5 out of 5 stars Nemirovsky's bitter-Suite WWII narrative.   April 19, 2007
G. Merritt (Boulder, CO)
44 out of 48 found this review helpful

Jewish novelist and biographer Irene Nemirovsky (1903-1942) is best known for her unfinished Suite francaise (Denoel, France, 2004), two novellas written and portraying life in France during the Nazi occupation of Paris between June 4, 1940 and July 1, 1941. At age 39, Nemirovsky was arrested as a "stateless person of Jewish descent" by French police and was transported on July 17, 1942 along with 928 other Jewish deportees to Auschwitz, where her arm was marked with an identification number and where she died a month later of typhus. (Nemirovsky's daughter kept the notebook containing the manuscript for Suite Francaise for fifty years before donating it to a French archive, the Institut memoires de l'edition contemporaine (IMEC), in 1998. The novel became a bestseller in 2004 when it was first published in France, and then won the Prix Renaudot.)

Nemirovsky's bittersweet WWII narrative vividly depicts life in France in the period following the June, 1940, defeat to Germany, and the Nazi occupation of Paris and northern France immediately thereafter.
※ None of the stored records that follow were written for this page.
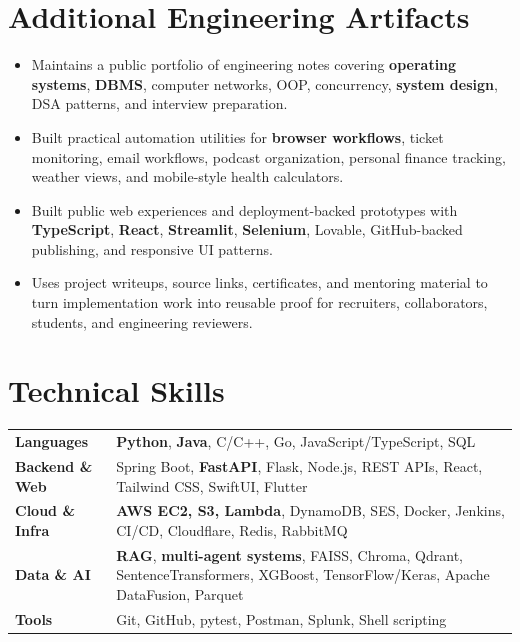 \documentclass[10pt,a4paper]{article}
\newcommand{\tech}[1]{\textbf{#1}}
\begin{document}
\section{Additional Engineering Artifacts}
\begin{itemize}
  \item Maintains a public portfolio of engineering notes covering \tech{operating systems}, \tech{DBMS}, computer networks, OOP, concurrency, \tech{system design}, DSA patterns, and interview preparation.
  \item Built practical automation utilities for \tech{browser workflows}, ticket monitoring, email workflows, podcast organization, personal finance tracking, weather views, and mobile-style health calculators.
  \item Built public web experiences and deployment-backed prototypes with \tech{TypeScript}, \tech{React}, \tech{Streamlit}, \tech{Selenium}, Lovable, GitHub-backed publishing, and responsive UI patterns.
  \item Uses project writeups, source links, certificates, and mentoring material to turn implementation work into reusable proof for recruiters, collaborators, students, and engineering reviewers.
\end{itemize}

\section{Technical Skills}
\begin{tabularx}{\textwidth}{@{}>{\bfseries}p{1.35in}X@{}}
Languages & \textbf{Python}, \textbf{Java}, C/C++, Go, JavaScript/TypeScript, SQL\\
Backend \& Web & Spring Boot, \textbf{FastAPI}, Flask, Node.js, REST APIs, React, Tailwind CSS, SwiftUI, Flutter\\
Cloud \& Infra & \textbf{AWS EC2, S3, Lambda}, DynamoDB, SES, Docker, Jenkins, CI/CD, Cloudflare, Redis, RabbitMQ\\
Data \& AI & \textbf{RAG}, \textbf{multi-agent systems}, FAISS, Chroma, Qdrant, SentenceTransformers, XGBoost, TensorFlow/Keras, Apache DataFusion, Parquet\\
Tools & Git, GitHub, pytest, Postman, Splunk, Shell scripting
\end{tabularx}
\end{document}
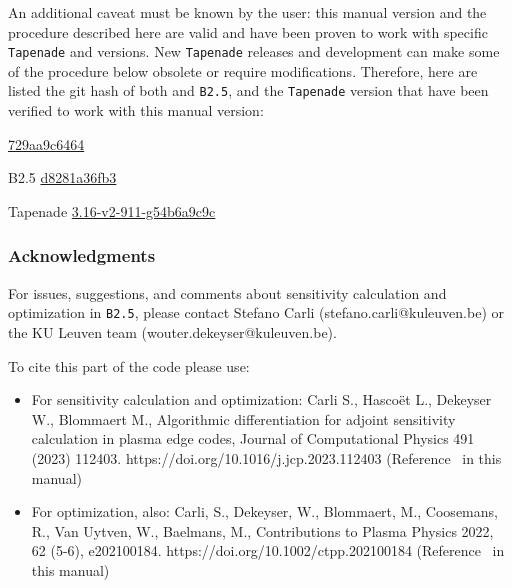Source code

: An additional caveat must be known by the user: this manual version and the procedure described here are valid and have been proven to work with specific {\tt Tapenade} and \SOLPSITER versions. New {\tt Tapenade} releases and \SOLPSITER development can make some of the procedure below obsolete or require modifications. Therefore, here are listed the git hash of both \SOLPSITER and {\tt B2.5}, and the {\tt Tapenade} version that have been verified to work with this manual version:
\begin{description}
  \item{\SOLPSITER} \href{https://git.iter.org/projects/BND/repos/solps-iter/commits/729aa9c6464006dbdabf95d3e292a73328fac3c4}{729aa9c6464}
  \item{B2.5} \href{https://git.iter.org/projects/BND/repos/b2.5/commits/d8281a36fb37b2b1bd4b8fa63f2d71ed6e52745f}{d8281a36fb3}
  \item{Tapenade} \href{https://gitlab.inria.fr/tapenade/tapenade/-/commit/54b6a9c9c1ae2e4dbe0b1fcb61d0105271589b8a}{3.16-v2-911-g54b6a9c9c}
\end{description}

\subsubsection{Acknowledgments}

For issues, suggestions, and comments about sensitivity calculation and optimization in {\tt B2.5}, please contact Stefano Carli (stefano.carli@kuleuven.be) or the KU Leuven team (wouter.dekeyser@kuleuven.be).

To cite this part of the code please use:
\begin{itemize}
  \item For sensitivity calculation and optimization: Carli S., Hasco\"{e}t L., Dekeyser W., Blommaert M., Algorithmic differentiation for adjoint sensitivity calculation in plasma edge codes, Journal of Computational Physics 491 (2023) 112403. https://doi.org/10.1016/j.jcp.2023.112403 (Reference~\cite{carlijcp} in this manual)
  \item For optimization, also: Carli, S., Dekeyser, W., Blommaert, M., Coosemans, R., Van Uytven, W., Baelmans, M., Contributions to Plasma Physics 2022, 62 (5-6), e202100184. https://doi.org/10.1002/ctpp.202100184 (Reference~\cite{carlpet21} in this manual)
\end{itemize}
The first novel, "Storm in June," (Tempete en juin) chronicles the flight from Paris during the impending occupation of the city. The Pericands relocate to Nimes, but Charlotte Pericand's senile father-in-law is left behind, and her son, Hubert, joins the army and its defeat. Her other son, Philippe, a "saintly" priest, is killed by a group of churlish orphans. Gabriel Corte, a snooty writer, departs for Vichy with his mistress. Charles Langelet, an intellectual, flees to the Loire in his car, but is killed upon his return to Paris. Maurice and Jeanne Michaud, bank employees, are instructed to go to Tours, though deprived transportation as promised by their employer. They remain in Paris unemployed, but determined to survive.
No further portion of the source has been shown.